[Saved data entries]
__________
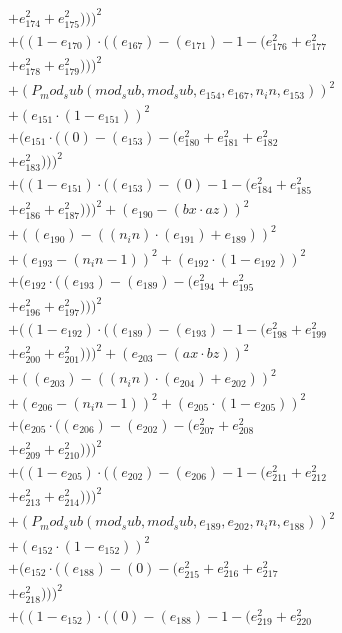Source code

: \documentclass[10pt, a4paper]{article}
\begin{document}
\begin{small}
\begin{align*}
& + e_{174}^{2} + e_{175}^{2})))^{2} \\
& + ((1 - e_{170})  \cdot  ((e_{167}) - (e_{171}) - 1 - (e_{176}^{2} + e_{177}^{2} \\
& + e_{178}^{2} + e_{179}^{2})))^{2} \\
& + (P_mod_sub(mod_sub, mod_sub, e_{154}, e_{167}, n_in, e_{153}))^{2} \\
& + (e_{151}  \cdot  (1 - e_{151}))^{2} \\
& + (e_{151}  \cdot  ((0) - (e_{153}) - (e_{180}^{2} + e_{181}^{2} + e_{182}^{2} \\
& + e_{183}^{2})))^{2} \\
& + ((1 - e_{151})  \cdot  ((e_{153}) - (0) - 1 - (e_{184}^{2} + e_{185}^{2} \\
& + e_{186}^{2} + e_{187}^{2})))^{2} + (e_{190} - (bx  \cdot  az))^{2} \\
& + ((e_{190}) - ((n_in)  \cdot  (e_{191}) + e_{189}))^{2} \\
& + (e_{193} - (n_in - 1))^{2} + (e_{192}  \cdot  (1 - e_{192}))^{2} \\
& + (e_{192}  \cdot  ((e_{193}) - (e_{189}) - (e_{194}^{2} + e_{195}^{2} \\
& + e_{196}^{2} + e_{197}^{2})))^{2} \\
& + ((1 - e_{192})  \cdot  ((e_{189}) - (e_{193}) - 1 - (e_{198}^{2} + e_{199}^{2} \\
& + e_{200}^{2} + e_{201}^{2})))^{2} + (e_{203} - (ax  \cdot  bz))^{2} \\
& + ((e_{203}) - ((n_in)  \cdot  (e_{204}) + e_{202}))^{2} \\
& + (e_{206} - (n_in - 1))^{2} + (e_{205}  \cdot  (1 - e_{205}))^{2} \\
& + (e_{205}  \cdot  ((e_{206}) - (e_{202}) - (e_{207}^{2} + e_{208}^{2} \\
& + e_{209}^{2} + e_{210}^{2})))^{2} \\
& + ((1 - e_{205})  \cdot  ((e_{202}) - (e_{206}) - 1 - (e_{211}^{2} + e_{212}^{2} \\
& + e_{213}^{2} + e_{214}^{2})))^{2} \\
& + (P_mod_sub(mod_sub, mod_sub, e_{189}, e_{202}, n_in, e_{188}))^{2} \\
& + (e_{152}  \cdot  (1 - e_{152}))^{2} \\
& + (e_{152}  \cdot  ((e_{188}) - (0) - (e_{215}^{2} + e_{216}^{2} + e_{217}^{2} \\
& + e_{218}^{2})))^{2} \\
& + ((1 - e_{152})  \cdot  ((0) - (e_{188}) - 1 - (e_{219}^{2} + e_{220}^{2} \\

\end{align*}
\end{small}
\end{document}
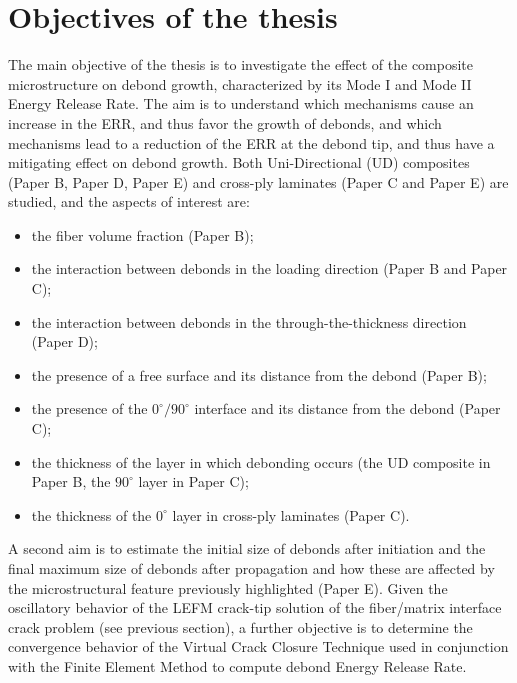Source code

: \section{Objectives of the thesis}

The main objective of the thesis is to investigate the effect of the composite microstructure on debond growth, characterized by its Mode I and Mode II Energy Release Rate. The aim is to understand which mechanisms cause an increase in the ERR, and thus favor the growth of debonds, and which mechanisms lead to a reduction of the ERR at the debond tip, and thus have a mitigating effect on debond growth. Both Uni-Directional (UD) composites (Paper B, Paper D, Paper E) and cross-ply laminates (Paper C and Paper E) are studied, and the aspects of interest are:

\begin{itemize}
\item the fiber volume fraction (Paper B);
\item the interaction between debonds in the loading direction (Paper B and Paper C);
\item the interaction between debonds in the through-the-thickness direction (Paper D);
\item the presence of a free surface and its distance from the debond (Paper B);
\item the presence of the $0^{\circ}/90^{\circ}$ interface and its distance from the debond (Paper C);
\item the thickness of the layer in which debonding occurs (the UD composite in Paper B, the $90^{\circ}$ layer in Paper C);
\item the thickness of the $0^{\circ}$ layer in cross-ply laminates (Paper C).
\end{itemize}

A second aim is to estimate the initial size of debonds after initiation and the final maximum size of debonds after propagation and how these are affected by the microstructural feature previously highlighted (Paper E). Given the oscillatory behavior of the LEFM crack-tip solution of the fiber/matrix interface crack problem (see previous section), a further objective is to determine the convergence behavior of the Virtual Crack Closure Technique used in conjunction with the Finite Element Method to compute debond Energy Release Rate.
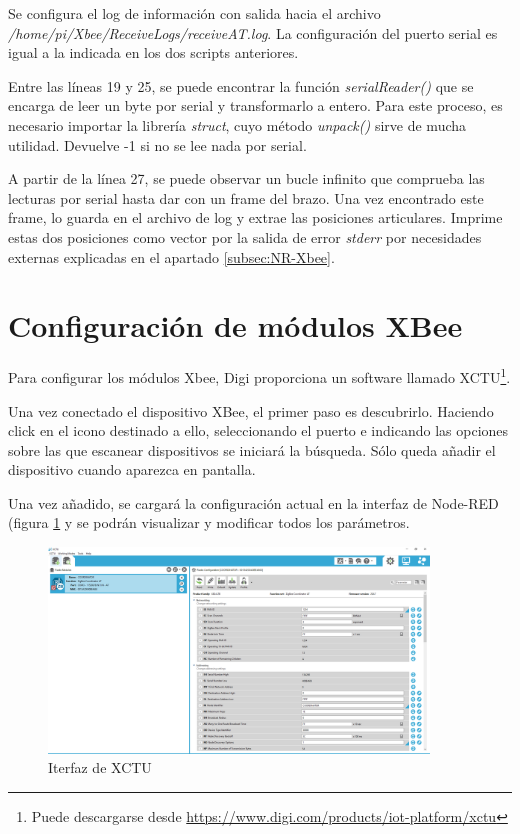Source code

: Se configura el log de información con salida hacia el archivo \textit{/home/pi/Xbee/ReceiveLogs/receiveAT.log}. La configuración del puerto serial es igual a la indicada en los dos scripts anteriores.

Entre las líneas 19 y 25, se puede encontrar la función \textit{serialReader()} que se encarga de leer un byte por serial y transformarlo a entero. Para este proceso, es necesario importar la librería \textit{struct}, cuyo método \textit{unpack()} sirve de mucha utilidad. Devuelve -1 si no se lee nada por serial.

A partir de la línea 27, se puede observar un bucle infinito que comprueba las lecturas por serial hasta dar con un frame del brazo. Una vez encontrado este frame, lo guarda en el archivo de log y extrae las posiciones articulares. Imprime estas dos posiciones como vector por la salida de error \textit{stderr} por necesidades externas explicadas en el apartado \ref{subsec:NR-Xbee}.

\section{Configuración de módulos XBee}\label{subsubsec:xctu}

Para configurar los módulos Xbee, Digi proporciona un software llamado XCTU\footnote{Puede descargarse desde \url{https://www.digi.com/products/iot-platform/xctu}}. 

Una vez conectado el dispositivo XBee, el primer paso es descubrirlo. Haciendo click en el icono destinado a ello, seleccionando el puerto e indicando las opciones sobre las que escanear dispositivos se iniciará la búsqueda. Sólo queda añadir el dispositivo cuando aparezca en pantalla.

Una vez añadido, se cargará la configuración actual en la interfaz de Node-RED (figura \ref{fig:XCTU} y  se podrán visualizar y modificar todos los parámetros.

\begin{figure}[tb]
\centering
\includegraphics[width=0.9\textwidth, frame]{figuras/interfazXCTU.png}
\caption{Iterfaz de XCTU}
\label{fig:XCTU}
\end{figure}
__________
__Work instructions__
Output the records verbatim, every one of them, and keep the pictures out.

__Exercise response__
Source code

: \documentclass[10pt, a4paper]{article}
\begin{document}
\begin{small}
\begin{align*}
& + e_{174}^{2} + e_{175}^{2})))^{2} \\
& + ((1 - e_{170})  \cdot  ((e_{167}) - (e_{171}) - 1 - (e_{176}^{2} + e_{177}^{2} \\
& + e_{178}^{2} + e_{179}^{2})))^{2} \\
& + (P_mod_sub(mod_sub, mod_sub, e_{154}, e_{167}, n_in, e_{153}))^{2} \\
& + (e_{151}  \cdot  (1 - e_{151}))^{2} \\
& + (e_{151}  \cdot  ((0) - (e_{153}) - (e_{180}^{2} + e_{181}^{2} + e_{182}^{2} \\
& + e_{183}^{2})))^{2} \\
& + ((1 - e_{151})  \cdot  ((e_{153}) - (0) - 1 - (e_{184}^{2} + e_{185}^{2} \\
& + e_{186}^{2} + e_{187}^{2})))^{2} + (e_{190} - (bx  \cdot  az))^{2} \\
& + ((e_{190}) - ((n_in)  \cdot  (e_{191}) + e_{189}))^{2} \\
& + (e_{193} - (n_in - 1))^{2} + (e_{192}  \cdot  (1 - e_{192}))^{2} \\
& + (e_{192}  \cdot  ((e_{193}) - (e_{189}) - (e_{194}^{2} + e_{195}^{2} \\
& + e_{196}^{2} + e_{197}^{2})))^{2} \\
& + ((1 - e_{192})  \cdot  ((e_{189}) - (e_{193}) - 1 - (e_{198}^{2} + e_{199}^{2} \\
& + e_{200}^{2} + e_{201}^{2})))^{2} + (e_{203} - (ax  \cdot  bz))^{2} \\
& + ((e_{203}) - ((n_in)  \cdot  (e_{204}) + e_{202}))^{2} \\
& + (e_{206} - (n_in - 1))^{2} + (e_{205}  \cdot  (1 - e_{205}))^{2} \\
& + (e_{205}  \cdot  ((e_{206}) - (e_{202}) - (e_{207}^{2} + e_{208}^{2} \\
& + e_{209}^{2} + e_{210}^{2})))^{2} \\
& + ((1 - e_{205})  \cdot  ((e_{202}) - (e_{206}) - 1 - (e_{211}^{2} + e_{212}^{2} \\
& + e_{213}^{2} + e_{214}^{2})))^{2} \\
& + (P_mod_sub(mod_sub, mod_sub, e_{189}, e_{202}, n_in, e_{188}))^{2} \\
& + (e_{152}  \cdot  (1 - e_{152}))^{2} \\
& + (e_{152}  \cdot  ((e_{188}) - (0) - (e_{215}^{2} + e_{216}^{2} + e_{217}^{2} \\
& + e_{218}^{2})))^{2} \\
& + ((1 - e_{152})  \cdot  ((0) - (e_{188}) - 1 - (e_{219}^{2} + e_{220}^{2} \\

\end{align*}
\end{small}
\end{document}
Source code

: \section{Objectives of the thesis}

The main objective of the thesis is to investigate the effect of the composite microstructure on debond growth, characterized by its Mode I and Mode II Energy Release Rate. The aim is to understand which mechanisms cause an increase in the ERR, and thus favor the growth of debonds, and which mechanisms lead to a reduction of the ERR at the debond tip, and thus have a mitigating effect on debond growth. Both Uni-Directional (UD) composites (Paper B, Paper D, Paper E) and cross-ply laminates (Paper C and Paper E) are studied, and the aspects of interest are:

\begin{itemize}
\item the fiber volume fraction (Paper B);
\item the interaction between debonds in the loading direction (Paper B and Paper C);
\item the interaction between debonds in the through-the-thickness direction (Paper D);
\item the presence of a free surface and its distance from the debond (Paper B);
\item the presence of the $0^{\circ}/90^{\circ}$ interface and its distance from the debond (Paper C);
\item the thickness of the layer in which debonding occurs (the UD composite in Paper B, the $90^{\circ}$ layer in Paper C);
\item the thickness of the $0^{\circ}$ layer in cross-ply laminates (Paper C).
\end{itemize}

A second aim is to estimate the initial size of debonds after initiation and the final maximum size of debonds after propagation and how these are affected by the microstructural feature previously highlighted (Paper E). Given the oscillatory behavior of the LEFM crack-tip solution of the fiber/matrix interface crack problem (see previous section), a further objective is to determine the convergence behavior of the Virtual Crack Closure Technique used in conjunction with the Finite Element Method to compute debond Energy Release Rate.
Source code

: Se configura el log de información con salida hacia el archivo \textit{/home/pi/Xbee/ReceiveLogs/receiveAT.log}. La configuración del puerto serial es igual a la indicada en los dos scripts anteriores.

Entre las líneas 19 y 25, se puede encontrar la función \textit{serialReader()} que se encarga de leer un byte por serial y transformarlo a entero. Para este proceso, es necesario importar la librería \textit{struct}, cuyo método \textit{unpack()} sirve de mucha utilidad. Devuelve -1 si no se lee nada por serial.

A partir de la línea 27, se puede observar un bucle infinito que comprueba las lecturas por serial hasta dar con un frame del brazo. Una vez encontrado este frame, lo guarda en el archivo de log y extrae las posiciones articulares. Imprime estas dos posiciones como vector por la salida de error \textit{stderr} por necesidades externas explicadas en el apartado \ref{subsec:NR-Xbee}.

\section{Configuración de módulos XBee}\label{subsubsec:xctu}

Para configurar los módulos Xbee, Digi proporciona un software llamado XCTU\footnote{Puede descargarse desde \url{https://www.digi.com/products/iot-platform/xctu}}. 

Una vez conectado el dispositivo XBee, el primer paso es descubrirlo. Haciendo click en el icono destinado a ello, seleccionando el puerto e indicando las opciones sobre las que escanear dispositivos se iniciará la búsqueda. Sólo queda añadir el dispositivo cuando aparezca en pantalla.

Una vez añadido, se cargará la configuración actual en la interfaz de Node-RED (figura \ref{fig:XCTU} y  se podrán visualizar y modificar todos los parámetros.

\begin{figure}[tb]
\centering
\includegraphics[width=0.9\textwidth, frame]{figuras/interfazXCTU.png}
\caption{Iterfaz de XCTU}
\label{fig:XCTU}
\end{figure}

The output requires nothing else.